Um Missverständnisse von Beginn an zu vermeiden: Ich will ausdrücklich betonen, dass ich überhaupt nicht gegen höhere Löhne bin. Im Gegenteil. Die Löhne in unserem BdS-Entgelttarifvertrag sind so austariert, dass sie über die gesamte Laufzeit in fünf Stufen um jeweils rund 5 % pro Jahr steigen. Das sind durchaus beachtliche und respektable Erhöhungsschritte. Außerdem sieht unser Manteltarifvertrag noch finanzielle Zusatzleistungen wie Zuschläge, Urlaubs- und Weihnachtsgeld vor. Auch die Entgeltgruppen werden in der Praxis oftmals mit örtlichen Aufschlägen versehen – nämlich dort, wo es die wirtschaftliche Struktur erfordert und es die unternehmerische Leistungsfähigkeit zulässt.

Ich finde es mehr als bedenklich, dass die Politik sich anmaßt, branchenspezifische Besonderheiten, Wirtschaftsleistung und Produktivität beurteilen zu können, um daraus resultierend einen politischen Mindestlohn festzulegen. Die Politik verfährt mit diesem politischen Mindestlohn nach dem Gießkannenprinzip und lässt die eben erwähnten Kriterien völlig außer Acht.

Das untergräbt die Legitimation und schwächt die grundgesetzlich geschützte Funktion der Sozialpartner.
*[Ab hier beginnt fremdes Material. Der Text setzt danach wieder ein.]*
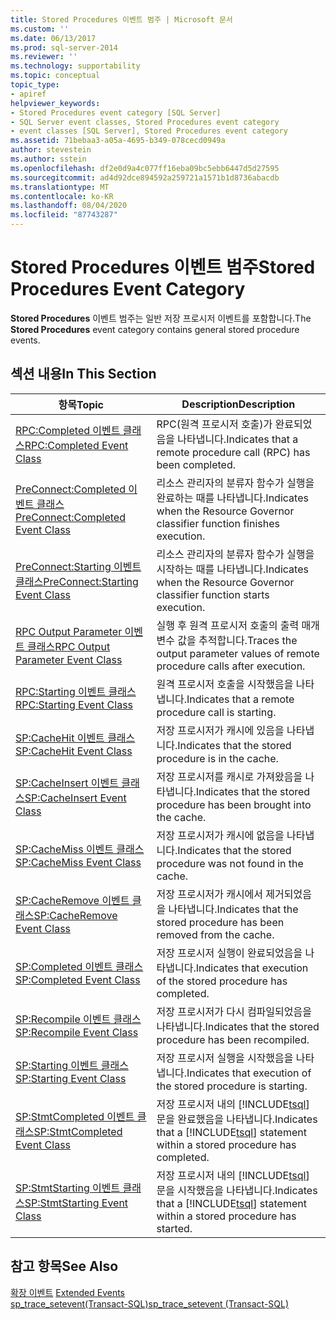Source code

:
 ```yaml
---
title: Stored Procedures 이벤트 범주 | Microsoft 문서
ms.custom: ''
ms.date: 06/13/2017
ms.prod: sql-server-2014
ms.reviewer: ''
ms.technology: supportability
ms.topic: conceptual
topic_type:
- apiref
helpviewer_keywords:
- Stored Procedures event category [SQL Server]
- SQL Server event classes, Stored Procedures event category
- event classes [SQL Server], Stored Procedures event category
ms.assetid: 71bebaa3-a05a-4695-b349-078cecd0949a
author: stevestein
ms.author: sstein
ms.openlocfilehash: df2e0d9a4c077ff16eba09bc5ebb6447d5d27595
ms.sourcegitcommit: ad4d92dce894592a259721a1571b1d8736abacdb
ms.translationtype: MT
ms.contentlocale: ko-KR
ms.lasthandoff: 08/04/2020
ms.locfileid: "87743287"
---
```

# <a name="stored-procedures-event-category"></a><span data-ttu-id="5b8b3-102">Stored Procedures 이벤트 범주</span><span class="sxs-lookup"><span data-stu-id="5b8b3-102">Stored Procedures Event Category</span></span>
  <span data-ttu-id="5b8b3-103">**Stored Procedures** 이벤트 범주는 일반 저장 프로시저 이벤트를 포함합니다.</span><span class="sxs-lookup"><span data-stu-id="5b8b3-103">The **Stored Procedures** event category contains general stored procedure events.</span></span>  
  
## <a name="in-this-section"></a><span data-ttu-id="5b8b3-104">섹션 내용</span><span class="sxs-lookup"><span data-stu-id="5b8b3-104">In This Section</span></span>  
  
|<span data-ttu-id="5b8b3-105">항목</span><span class="sxs-lookup"><span data-stu-id="5b8b3-105">Topic</span></span>|<span data-ttu-id="5b8b3-106">Description</span><span class="sxs-lookup"><span data-stu-id="5b8b3-106">Description</span></span>|  
|-----------|-----------------|  
|[<span data-ttu-id="5b8b3-107">RPC:Completed 이벤트 클래스</span><span class="sxs-lookup"><span data-stu-id="5b8b3-107">RPC:Completed Event Class</span></span>](rpc-completed-event-class.md)|<span data-ttu-id="5b8b3-108">RPC(원격 프로시저 호출)가 완료되었음을 나타냅니다.</span><span class="sxs-lookup"><span data-stu-id="5b8b3-108">Indicates that a remote procedure call (RPC) has been completed.</span></span>|  
|[<span data-ttu-id="5b8b3-109">PreConnect:Completed 이벤트 클래스</span><span class="sxs-lookup"><span data-stu-id="5b8b3-109">PreConnect:Completed Event Class</span></span>](preconnect-completed-event-class.md)|<span data-ttu-id="5b8b3-110">리소스 관리자의 분류자 함수가 실행을 완료하는 때를 나타냅니다.</span><span class="sxs-lookup"><span data-stu-id="5b8b3-110">Indicates when the Resource Governor classifier function finishes execution.</span></span>|  
|[<span data-ttu-id="5b8b3-111">PreConnect:Starting 이벤트 클래스</span><span class="sxs-lookup"><span data-stu-id="5b8b3-111">PreConnect:Starting Event Class</span></span>](preconnect-starting-event-class.md)|<span data-ttu-id="5b8b3-112">리소스 관리자의 분류자 함수가 실행을 시작하는 때를 나타냅니다.</span><span class="sxs-lookup"><span data-stu-id="5b8b3-112">Indicates when the Resource Governor classifier function starts execution.</span></span>|  
|[<span data-ttu-id="5b8b3-113">RPC Output Parameter 이벤트 클래스</span><span class="sxs-lookup"><span data-stu-id="5b8b3-113">RPC Output Parameter Event Class</span></span>](rpc-output-parameter-event-class.md)|<span data-ttu-id="5b8b3-114">실행 후 원격 프로시저 호출의 출력 매개 변수 값을 추적합니다.</span><span class="sxs-lookup"><span data-stu-id="5b8b3-114">Traces the output parameter values of remote procedure calls after execution.</span></span>|  
|[<span data-ttu-id="5b8b3-115">RPC:Starting 이벤트 클래스</span><span class="sxs-lookup"><span data-stu-id="5b8b3-115">RPC:Starting Event Class</span></span>](rpc-starting-event-class.md)|<span data-ttu-id="5b8b3-116">원격 프로시저 호출을 시작했음을 나타냅니다.</span><span class="sxs-lookup"><span data-stu-id="5b8b3-116">Indicates that a remote procedure call is starting.</span></span>|  
|[<span data-ttu-id="5b8b3-117">SP:CacheHit 이벤트 클래스</span><span class="sxs-lookup"><span data-stu-id="5b8b3-117">SP:CacheHit Event Class</span></span>](sp-cachehit-event-class.md)|<span data-ttu-id="5b8b3-118">저장 프로시저가 캐시에 있음을 나타냅니다.</span><span class="sxs-lookup"><span data-stu-id="5b8b3-118">Indicates that the stored procedure is in the cache.</span></span>|  
|[<span data-ttu-id="5b8b3-119">SP:CacheInsert 이벤트 클래스</span><span class="sxs-lookup"><span data-stu-id="5b8b3-119">SP:CacheInsert Event Class</span></span>](sp-cacheinsert-event-class.md)|<span data-ttu-id="5b8b3-120">저장 프로시저를 캐시로 가져왔음을 나타냅니다.</span><span class="sxs-lookup"><span data-stu-id="5b8b3-120">Indicates that the stored procedure has been brought into the cache.</span></span>|  
|[<span data-ttu-id="5b8b3-121">SP:CacheMiss 이벤트 클래스</span><span class="sxs-lookup"><span data-stu-id="5b8b3-121">SP:CacheMiss Event Class</span></span>](sp-cachemiss-event-class.md)|<span data-ttu-id="5b8b3-122">저장 프로시저가 캐시에 없음을 나타냅니다.</span><span class="sxs-lookup"><span data-stu-id="5b8b3-122">Indicates that the stored procedure was not found in the cache.</span></span>|  
|[<span data-ttu-id="5b8b3-123">SP:CacheRemove 이벤트 클래스</span><span class="sxs-lookup"><span data-stu-id="5b8b3-123">SP:CacheRemove Event Class</span></span>](sp-cacheremove-event-class.md)|<span data-ttu-id="5b8b3-124">저장 프로시저가 캐시에서 제거되었음을 나타냅니다.</span><span class="sxs-lookup"><span data-stu-id="5b8b3-124">Indicates that the stored procedure has been removed from the cache.</span></span>|  
|[<span data-ttu-id="5b8b3-125">SP:Completed 이벤트 클래스</span><span class="sxs-lookup"><span data-stu-id="5b8b3-125">SP:Completed Event Class</span></span>](sp-completed-event-class.md)|<span data-ttu-id="5b8b3-126">저장 프로시저 실행이 완료되었음을 나타냅니다.</span><span class="sxs-lookup"><span data-stu-id="5b8b3-126">Indicates that execution of the stored procedure has completed.</span></span>|  
|[<span data-ttu-id="5b8b3-127">SP:Recompile 이벤트 클래스</span><span class="sxs-lookup"><span data-stu-id="5b8b3-127">SP:Recompile Event Class</span></span>](sp-recompile-event-class.md)|<span data-ttu-id="5b8b3-128">저장 프로시저가 다시 컴파일되었음을 나타냅니다.</span><span class="sxs-lookup"><span data-stu-id="5b8b3-128">Indicates that the stored procedure has been recompiled.</span></span>|  
|[<span data-ttu-id="5b8b3-129">SP:Starting 이벤트 클래스</span><span class="sxs-lookup"><span data-stu-id="5b8b3-129">SP:Starting Event Class</span></span>](sp-starting-event-class.md)|<span data-ttu-id="5b8b3-130">저장 프로시저 실행을 시작했음을 나타냅니다.</span><span class="sxs-lookup"><span data-stu-id="5b8b3-130">Indicates that execution of the stored procedure is starting.</span></span>|  
|[<span data-ttu-id="5b8b3-131">SP:StmtCompleted 이벤트 클래스</span><span class="sxs-lookup"><span data-stu-id="5b8b3-131">SP:StmtCompleted Event Class</span></span>](sp-stmtcompleted-event-class.md)|<span data-ttu-id="5b8b3-132">저장 프로시저 내의 [!INCLUDE[tsql](../../includes/tsql-md.md)] 문을 완료했음을 나타냅니다.</span><span class="sxs-lookup"><span data-stu-id="5b8b3-132">Indicates that a [!INCLUDE[tsql](../../includes/tsql-md.md)] statement within a stored procedure has completed.</span></span>|  
|[<span data-ttu-id="5b8b3-133">SP:StmtStarting 이벤트 클래스</span><span class="sxs-lookup"><span data-stu-id="5b8b3-133">SP:StmtStarting Event Class</span></span>](sp-stmtstarting-event-class.md)|<span data-ttu-id="5b8b3-134">저장 프로시저 내의 [!INCLUDE[tsql](../../includes/tsql-md.md)] 문을 시작했음을 나타냅니다.</span><span class="sxs-lookup"><span data-stu-id="5b8b3-134">Indicates that a [!INCLUDE[tsql](../../includes/tsql-md.md)] statement within a stored procedure has started.</span></span>|  
  
## <a name="see-also"></a><span data-ttu-id="5b8b3-135">참고 항목</span><span class="sxs-lookup"><span data-stu-id="5b8b3-135">See Also</span></span>  
 <span data-ttu-id="5b8b3-136">[확장 이벤트](../extended-events/extended-events.md) </span><span class="sxs-lookup"><span data-stu-id="5b8b3-136">[Extended Events](../extended-events/extended-events.md) </span></span>  
 [<span data-ttu-id="5b8b3-137">sp_trace_setevent&#40;Transact-SQL&#41;</span><span class="sxs-lookup"><span data-stu-id="5b8b3-137">sp_trace_setevent &#40;Transact-SQL&#41;</span></span>](/sql/relational-databases/system-stored-procedures/sp-trace-setevent-transact-sql)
Ich bekomme die Frage doch bei meinen vielen Gesprächen mit den Unternehmerinnen und Unternehmern vor Ort gestellt: „Warum sollte sich ein Unternehmen einem Tarifvertrag unterwerfen, bei dem dieses freiwillig mehr tarifpolitische Regeln und Zusatzleistungen übernimmt als ‚nur‘ 12 Euro zu zahlen?“

Die gleiche Frage kann auf Beschäftigtenseite auftreten: „Warum sollten Arbeitnehmerinnen und Arbeitnehmer der Gewerkschaft beitreten, wenn der Staat das essenzielle Lohnverhandlungsrecht der Gewerkschaft per Gesetz und somit staatlich aushebelt?“

Daher sehe ich die große Gefahr, dass die politische Erhöhung des gesetzlichen Mindestlohns schwerwiegende Konsequenzen haben wird. Erstens wird die Tarifbindung weiter sinken. Zweitens werden Unternehmen eben nicht mehr die finanzielle Kraft haben, Menschen eine Chance zu geben, die es aufgrund von Sprachbarrieren oder mangelnder Qualifikation schwerer haben, einen Berufseinstieg zu finden. Und drittens wird die Tarifpartnerschaft beschädigt: Dieser seit Jahrzehnten geübte und sich bewährte Prozess zwischen Arbeitgeberverbänden und Gewerkschaften, um branchenspezifisch tragbare Löhne zum Wohle der Unternehmen und der Beschäftigten auszuhandeln.

Als BdS stehen wir für 100 % Tarifbindung unserer Mitglieder. Wir nehmen unsere Verantwortung als Sozialpartner sehr ernst. Mit dem politischen Mindestlohn hat die Bundesregierung der Tarifpartnerschaft und insbesondere meinen Mitgliedsunternehmen einen Bärendienst erwiesen.